The Nervous System as Control Center: Adaptation or Protection Mode
The autonomic nervous system, the part that works unconsciously, has two main states: activation and recovery. Simply put, it constantly decides whether you are in adaptation mode or protection mode.
In adaptation mode, the body can invest: in cell repair, muscle building, good digestion, a stable hormone balance, and learning processes in the brain. In protection mode, it shuts down these programs because “survival is more important now than long-term care.” This was evolutionarily sensible when it came to acute danger. Today, the same mechanisms are triggered by deadlines, arguments, constant notifications, and internal pressure.
For longevity, it’s important: The more often the system feels safe, the more likely it is to switch to adaptation. The more threats it registers, the more likely you are to remain in protection mode.

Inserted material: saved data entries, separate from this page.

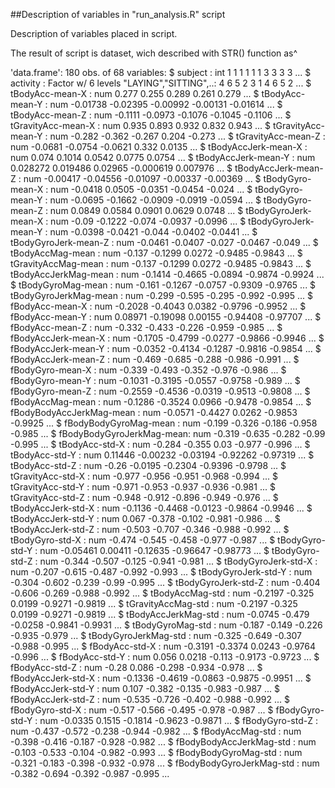 ##Description of variables in "run_analysis.R" script

Description of variables placed in script.

The result of script is dataset, wich described with STR() function as^

'data.frame':	180 obs. of  68 variables:
 $ subject                  : int  1 1 1 1 1 1 3 3 3 3 ...
 $ activity                 : Factor w/ 6 levels "LAYING","SITTING",..: 4 6 5 2 3 1 4 6 5 2 ...
 $ tBodyAcc-mean-X          : num  0.277 0.255 0.289 0.261 0.279 ...
 $ tBodyAcc-mean-Y          : num  -0.01738 -0.02395 -0.00992 -0.00131 -0.01614 ...
 $ tBodyAcc-mean-Z          : num  -0.1111 -0.0973 -0.1076 -0.1045 -0.1106 ...
 $ tGravityAcc-mean-X       : num  0.935 0.893 0.932 0.832 0.943 ...
 $ tGravityAcc-mean-Y       : num  -0.282 -0.362 -0.267 0.204 -0.273 ...
 $ tGravityAcc-mean-Z       : num  -0.0681 -0.0754 -0.0621 0.332 0.0135 ...
 $ tBodyAccJerk-mean-X      : num  0.074 0.1014 0.0542 0.0775 0.0754 ...
 $ tBodyAccJerk-mean-Y      : num  0.028272 0.019486 0.02965 -0.000619 0.007976 ...
 $ tBodyAccJerk-mean-Z      : num  -0.00417 -0.04556 -0.01097 -0.00337 -0.00369 ...
 $ tBodyGyro-mean-X         : num  -0.0418 0.0505 -0.0351 -0.0454 -0.024 ...
 $ tBodyGyro-mean-Y         : num  -0.0695 -0.1662 -0.0909 -0.0919 -0.0594 ...
 $ tBodyGyro-mean-Z         : num  0.0849 0.0584 0.0901 0.0629 0.0748 ...
 $ tBodyGyroJerk-mean-X     : num  -0.09 -0.1222 -0.074 -0.0937 -0.0996 ...
 $ tBodyGyroJerk-mean-Y     : num  -0.0398 -0.0421 -0.044 -0.0402 -0.0441 ...
 $ tBodyGyroJerk-mean-Z     : num  -0.0461 -0.0407 -0.027 -0.0467 -0.049 ...
 $ tBodyAccMag-mean         : num  -0.137 -0.1299 0.0272 -0.9485 -0.9843 ...
 $ tGravityAccMag-mean      : num  -0.137 -0.1299 0.0272 -0.9485 -0.9843 ...
 $ tBodyAccJerkMag-mean     : num  -0.1414 -0.4665 -0.0894 -0.9874 -0.9924 ...
 $ tBodyGyroMag-mean        : num  -0.161 -0.1267 -0.0757 -0.9309 -0.9765 ...
 $ tBodyGyroJerkMag-mean    : num  -0.299 -0.595 -0.295 -0.992 -0.995 ...
 $ fBodyAcc-mean-X          : num  -0.2028 -0.4043 0.0382 -0.9796 -0.9952 ...
 $ fBodyAcc-mean-Y          : num  0.08971 -0.19098 0.00155 -0.94408 -0.97707 ...
 $ fBodyAcc-mean-Z          : num  -0.332 -0.433 -0.226 -0.959 -0.985 ...
 $ fBodyAccJerk-mean-X      : num  -0.1705 -0.4799 -0.0277 -0.9866 -0.9946 ...
 $ fBodyAccJerk-mean-Y      : num  -0.0352 -0.4134 -0.1287 -0.9816 -0.9854 ...
 $ fBodyAccJerk-mean-Z      : num  -0.469 -0.685 -0.288 -0.986 -0.991 ...
 $ fBodyGyro-mean-X         : num  -0.339 -0.493 -0.352 -0.976 -0.986 ...
 $ fBodyGyro-mean-Y         : num  -0.1031 -0.3195 -0.0557 -0.9758 -0.989 ...
 $ fBodyGyro-mean-Z         : num  -0.2559 -0.4536 -0.0319 -0.9513 -0.9808 ...
 $ fBodyAccMag-mean         : num  -0.1286 -0.3524 0.0966 -0.9478 -0.9854 ...
 $ fBodyBodyAccJerkMag-mean : num  -0.0571 -0.4427 0.0262 -0.9853 -0.9925 ...
 $ fBodyBodyGyroMag-mean    : num  -0.199 -0.326 -0.186 -0.958 -0.985 ...
 $ fBodyBodyGyroJerkMag-mean: num  -0.319 -0.635 -0.282 -0.99 -0.995 ...
 $ tBodyAcc-std-X           : num  -0.284 -0.355 0.03 -0.977 -0.996 ...
 $ tBodyAcc-std-Y           : num  0.11446 -0.00232 -0.03194 -0.92262 -0.97319 ...
 $ tBodyAcc-std-Z           : num  -0.26 -0.0195 -0.2304 -0.9396 -0.9798 ...
 $ tGravityAcc-std-X        : num  -0.977 -0.956 -0.951 -0.968 -0.994 ...
 $ tGravityAcc-std-Y        : num  -0.971 -0.953 -0.937 -0.936 -0.981 ...
 $ tGravityAcc-std-Z        : num  -0.948 -0.912 -0.896 -0.949 -0.976 ...
 $ tBodyAccJerk-std-X       : num  -0.1136 -0.4468 -0.0123 -0.9864 -0.9946 ...
 $ tBodyAccJerk-std-Y       : num  0.067 -0.378 -0.102 -0.981 -0.986 ...
 $ tBodyAccJerk-std-Z       : num  -0.503 -0.707 -0.346 -0.988 -0.992 ...
 $ tBodyGyro-std-X          : num  -0.474 -0.545 -0.458 -0.977 -0.987 ...
 $ tBodyGyro-std-Y          : num  -0.05461 0.00411 -0.12635 -0.96647 -0.98773 ...
 $ tBodyGyro-std-Z          : num  -0.344 -0.507 -0.125 -0.941 -0.981 ...
 $ tBodyGyroJerk-std-X      : num  -0.207 -0.615 -0.487 -0.992 -0.993 ...
 $ tBodyGyroJerk-std-Y      : num  -0.304 -0.602 -0.239 -0.99 -0.995 ...
 $ tBodyGyroJerk-std-Z      : num  -0.404 -0.606 -0.269 -0.988 -0.992 ...
 $ tBodyAccMag-std          : num  -0.2197 -0.325 0.0199 -0.9271 -0.9819 ...
 $ tGravityAccMag-std       : num  -0.2197 -0.325 0.0199 -0.9271 -0.9819 ...
 $ tBodyAccJerkMag-std      : num  -0.0745 -0.479 -0.0258 -0.9841 -0.9931 ...
 $ tBodyGyroMag-std         : num  -0.187 -0.149 -0.226 -0.935 -0.979 ...
 $ tBodyGyroJerkMag-std     : num  -0.325 -0.649 -0.307 -0.988 -0.995 ...
 $ fBodyAcc-std-X           : num  -0.3191 -0.3374 0.0243 -0.9764 -0.996 ...
 $ fBodyAcc-std-Y           : num  0.056 0.0218 -0.113 -0.9173 -0.9723 ...
 $ fBodyAcc-std-Z           : num  -0.28 0.086 -0.298 -0.934 -0.978 ...
 $ fBodyAccJerk-std-X       : num  -0.1336 -0.4619 -0.0863 -0.9875 -0.9951 ...
 $ fBodyAccJerk-std-Y       : num  0.107 -0.382 -0.135 -0.983 -0.987 ...
 $ fBodyAccJerk-std-Z       : num  -0.535 -0.726 -0.402 -0.988 -0.992 ...
 $ fBodyGyro-std-X          : num  -0.517 -0.566 -0.495 -0.978 -0.987 ...
 $ fBodyGyro-std-Y          : num  -0.0335 0.1515 -0.1814 -0.9623 -0.9871 ...
 $ fBodyGyro-std-Z          : num  -0.437 -0.572 -0.238 -0.944 -0.982 ...
 $ fBodyAccMag-std          : num  -0.398 -0.416 -0.187 -0.928 -0.982 ...
 $ fBodyBodyAccJerkMag-std  : num  -0.103 -0.533 -0.104 -0.982 -0.993 ...
 $ fBodyBodyGyroMag-std     : num  -0.321 -0.183 -0.398 -0.932 -0.978 ...
 $ fBodyBodyGyroJerkMag-std : num  -0.382 -0.694 -0.392 -0.987 -0.995 ...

The following five ways aim to give the nervous system more safety signals, through breathing, stimuli, relationships, training, and strength building.
1. Sigh Breathing–the Smallest but Most Effective Reset
Breathing is the most direct interface between our consciousness and our autonomic nervous system. We can control it voluntarily and thus directly influence our stress physiology. The so-called sigh breathing takes advantage of this.
The exercise is simple but well-researched neurophysiologically: Through two short inhalations and one long, complete exhalation, the pressure in the lungs changes, the ratio of oxygen and carbon dioxide in the blood is regulated, and a clear signal towards “calm” is sent.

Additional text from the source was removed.